もう一人の2年生は男子で、永野先輩とは明らかにそりが合わない感じ。俺以上の小心者という印象で、正面切って永野先輩に何かいえる雰囲気じゃなかった。
もちろん俺も渋谷さんも永野先輩に何かいえるはずもなく、
「適当にやってよ。手が必要なら手伝うくらいはするけどさ」
とのたまう永野先輩のいうことを、黙って聞いているしかなかった。
といって、しょぼんとしている先輩も渋谷さんも、このままの状態だとかわいそうな気がする。仕事始めの前からこんな有様じゃ、俺も気分が良くない。
なんとなく、仕事モードになってしまった俺は、あまり深く考えずに口を開いていた。
「リーダーがどうとかはともかく、手分けしてやりましょうよ。誰かが犠牲になって仕事抱え込むんじゃ、寝覚めが悪いし」
俺がそういうと、永野先輩は少し意地悪そうな顔になった。
「じゃああんたがリーダーやんなよ。寝覚め良くなるよ?」
かちん、ときた。
俺は小心者だけど、人に苦労押し付けて平然としていられるような下衆に笑顔をくれてやれるほどの間抜けでもない。
あんた、という呼ばれ方もむっときた。
「こき使いますよ。わざわざ指名するくらいだから、従ってもらえるんでしょ?」
今考えると、よくまあいえたもんだけれど、その時は一瞬で頭が熱くなっていた。
永野先輩は驚いたような顔をした後、落ち着けよ、とでもいわんばかりに笑った。
「オッケー、従うよ。じゃリーダーはあんたって事で」
「構いませんよ。先輩もそれでいいですか」
と、俺は萎縮しきっている男子の先輩に聞いた。先輩は小さくなったまま、うなずいた。渋谷さんは無表情なまま、俺と永野先輩とを見比べているようだった。
「とりあえず仕事がどんなもんだか全然わかってないんで、今指示出せっていわれても困ります。だから今日は解散ということでいいですか」
俺は一刻も早く永野先輩から離れたくなっていたから、とっとと終わらせることにした。
「さんせー」
永野先輩は能天気な声を出して右手を上げた。
なんか上手く乗せられてしまったような気もするけれど、やる気が無い人の相手はむかつくばかりだし、この後渋谷さんと一緒になっていたときに話した、「学校で高校生ごときに使われるの、なんかむかつくんだわ」という気持ちもあったから、リーダーになったこと自体はどうでも良かった。
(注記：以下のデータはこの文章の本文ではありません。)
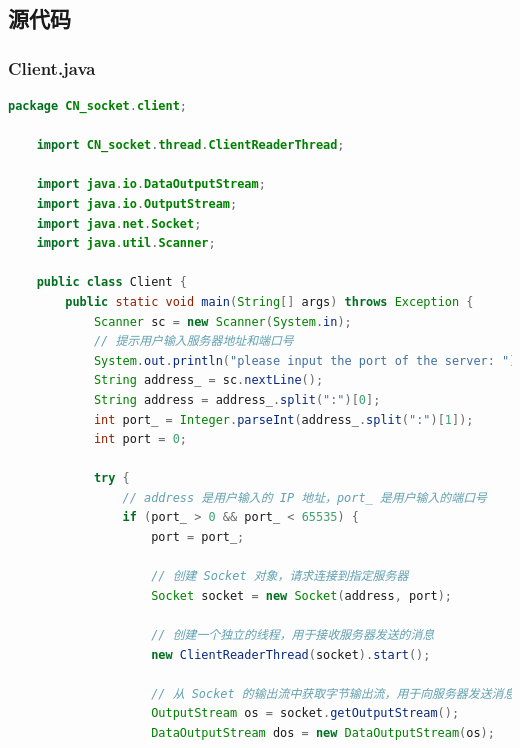 \documentclass{article}
\begin{document}
	\subsection{源代码}
	
	\subsubsection{Client.java}
	
	\begin{lstlisting}[language=Java, title=Client.java, tabsize=4]
    package CN_socket.client;
    
    import CN_socket.thread.ClientReaderThread;
    
    import java.io.DataOutputStream;
    import java.io.OutputStream;
    import java.net.Socket;
    import java.util.Scanner;
    
    public class Client {
        public static void main(String[] args) throws Exception {
            Scanner sc = new Scanner(System.in);
            // 提示用户输入服务器地址和端口号
            System.out.println("please input the port of the server: ");
            String address_ = sc.nextLine();
            String address = address_.split(":")[0];
            int port_ = Integer.parseInt(address_.split(":")[1]);
            int port = 0;
            
            try {
            	// address 是用户输入的 IP 地址，port_ 是用户输入的端口号
            	if (port_ > 0 && port_ < 65535) {
            		port = port_;
            		
            		// 创建 Socket 对象，请求连接到指定服务器
            		Socket socket = new Socket(address, port);
            		
            		// 创建一个独立的线程，用于接收服务器发送的消息
            		new ClientReaderThread(socket).start();
            		
            		// 从 Socket 的输出流中获取字节输出流，用于向服务器发送消息
            		OutputStream os = socket.getOutputStream();
            		DataOutputStream dos = new DataOutputStream(os);
            		

\end{lstlisting}
\end{document}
「それじゃ解散しましょう。次のミーティングとかは、後で連絡しますんで」
「よろしくー」
永野先輩はどこまでものんきそうな顔をしていた。
気まずい、と思ったのは俺だけじゃないはずだ。
でも、意外に永野先輩は大人だったらしい。
「あれ、どしたの、そのかっこ」
気さくに声をかけてきた。
たぶん、何もしていない休日なら、俺は声も出せずにおろおろしていただろう。そんなに外向的な性格じゃないし、ただでさえ美人の前では上がってしまうのが男の哀しいさが。まして、昨日のこともある。
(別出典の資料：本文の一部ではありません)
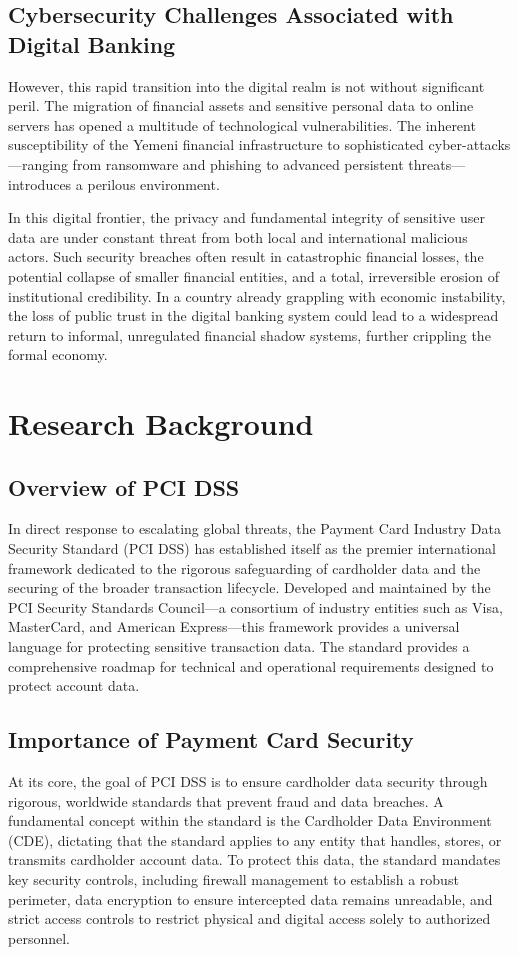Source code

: \documentclass[12pt,a4paper,oneside]{report}
\begin{document}
	\subsection{Cybersecurity Challenges Associated with Digital Banking}
	However, this rapid transition into the digital realm is not without significant peril. The migration of financial assets and sensitive personal data to online servers has opened a multitude of technological vulnerabilities. The inherent susceptibility of the Yemeni financial infrastructure to sophisticated cyber-attacks—ranging from ransomware and phishing to advanced persistent threats—introduces a perilous environment. 
	
	In this digital frontier, the privacy and fundamental integrity of sensitive user data are under constant threat from both local and international malicious actors. Such security breaches often result in catastrophic financial losses, the potential collapse of smaller financial entities, and a total, irreversible erosion of institutional credibility. In a country already grappling with economic instability, the loss of public trust in the digital banking system could lead to a widespread return to informal, unregulated financial shadow systems, further crippling the formal economy.
	
	\section{Research Background}
	
	\subsection{Overview of PCI DSS}
	In direct response to escalating global threats, the Payment Card Industry Data Security Standard (PCI DSS) has established itself as the premier international framework dedicated to the rigorous safeguarding of cardholder data and the securing of the broader transaction lifecycle. Developed and maintained by the PCI Security Standards Council—a consortium of industry entities such as Visa, MasterCard, and American Express—this framework provides a universal language for protecting sensitive transaction data. The standard provides a comprehensive roadmap for technical and operational requirements designed to protect account data.
	
	\subsection{Importance of Payment Card Security}
	At its core, the goal of PCI DSS is to ensure cardholder data security through rigorous, worldwide standards that prevent fraud and data breaches. A fundamental concept within the standard is the Cardholder Data Environment (CDE), dictating that the standard applies to any entity that handles, stores, or transmits cardholder account data. To protect this data, the standard mandates key security controls, including firewall management to establish a robust perimeter, data encryption to ensure intercepted data remains unreadable, and strict access controls to restrict physical and digital access solely to authorized personnel.
	
\end{document}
でも、この日は仕事中で、さんざん声を出している。冗談を飛ばしながら仕事をするのがカケス組のモットーだから、俺も頭がそういうモードに切り替わっている。つまり、会話して当然という気分になっていた。
「どんな風に見えます?」
下は作業ズボン、上は長袖の作業用シャツ、という姿は、どう見たって土木作業員だろう。
「ガテン系の奴隷労働者?」
すごい表現を使ってきた。
「奴隷……まあ、そんなもんです」
合ってなくはない。使いっ走りのガテン系アルバイト君だし。
「バイトかなんか?」
「バイトです。すぐそこに現場があって」
「ああ、もしかしてその道の下のところ? 水路の工事してるよね」
「当たりです。よくわかりましたね」
「だってうち近所だし」
永野先輩がノーメイクだということに、この時気付いた。
ギャル系だから化粧が濃くて、すっぴんじゃ顔わかんないだろうな、なんて思っていたけれど、意外に昨日とあまり変わらない。だとすると、ごく薄いメイクであれだけ目立っているということか。
いや待て、順番が逆だ。ノーメイクでこんなにきれいな顔してるってのは、相当すごいんじゃなかろうか。
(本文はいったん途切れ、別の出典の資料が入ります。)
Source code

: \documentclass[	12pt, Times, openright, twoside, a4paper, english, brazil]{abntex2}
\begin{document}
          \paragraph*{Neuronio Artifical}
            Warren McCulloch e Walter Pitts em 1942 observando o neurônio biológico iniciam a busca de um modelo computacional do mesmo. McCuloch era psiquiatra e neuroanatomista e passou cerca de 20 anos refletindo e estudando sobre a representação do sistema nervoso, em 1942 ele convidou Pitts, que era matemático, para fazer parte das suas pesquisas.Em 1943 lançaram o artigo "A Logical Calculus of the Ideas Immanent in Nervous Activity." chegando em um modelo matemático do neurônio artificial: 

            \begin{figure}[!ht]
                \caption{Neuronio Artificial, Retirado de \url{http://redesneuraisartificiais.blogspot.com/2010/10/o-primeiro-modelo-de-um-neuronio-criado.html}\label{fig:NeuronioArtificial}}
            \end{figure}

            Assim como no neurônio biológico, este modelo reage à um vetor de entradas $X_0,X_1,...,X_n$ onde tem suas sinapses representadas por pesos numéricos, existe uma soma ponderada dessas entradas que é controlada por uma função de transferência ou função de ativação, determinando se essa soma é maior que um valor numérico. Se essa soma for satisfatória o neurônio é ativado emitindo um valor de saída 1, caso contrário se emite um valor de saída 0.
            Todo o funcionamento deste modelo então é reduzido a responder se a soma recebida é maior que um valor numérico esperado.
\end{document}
とか何とか考えつつ、へえ、この辺なんですか、と生ぬるい返事をする。
「まだ暑いのに大変だねえ。もしかして夏の間とかずっとここで働いてたり?」
「そうでもないです。あちこちの現場行ってたし」
「そうなんだ。もしかしたら知らずに通り過ぎてたかもなあ、なんて思ったんだけど」
「そんなに近いんですか」
「だからすぐそこだってば」
昨日とは違うブレスがかかった腕を上げて、永野先輩が外を指差した。その指が長くて、きれいだった。
不思議な感じだった。
つい昨日までは、話す事はおろか正面に立つことすらありえなかった永野先輩が、こうして俺と話している。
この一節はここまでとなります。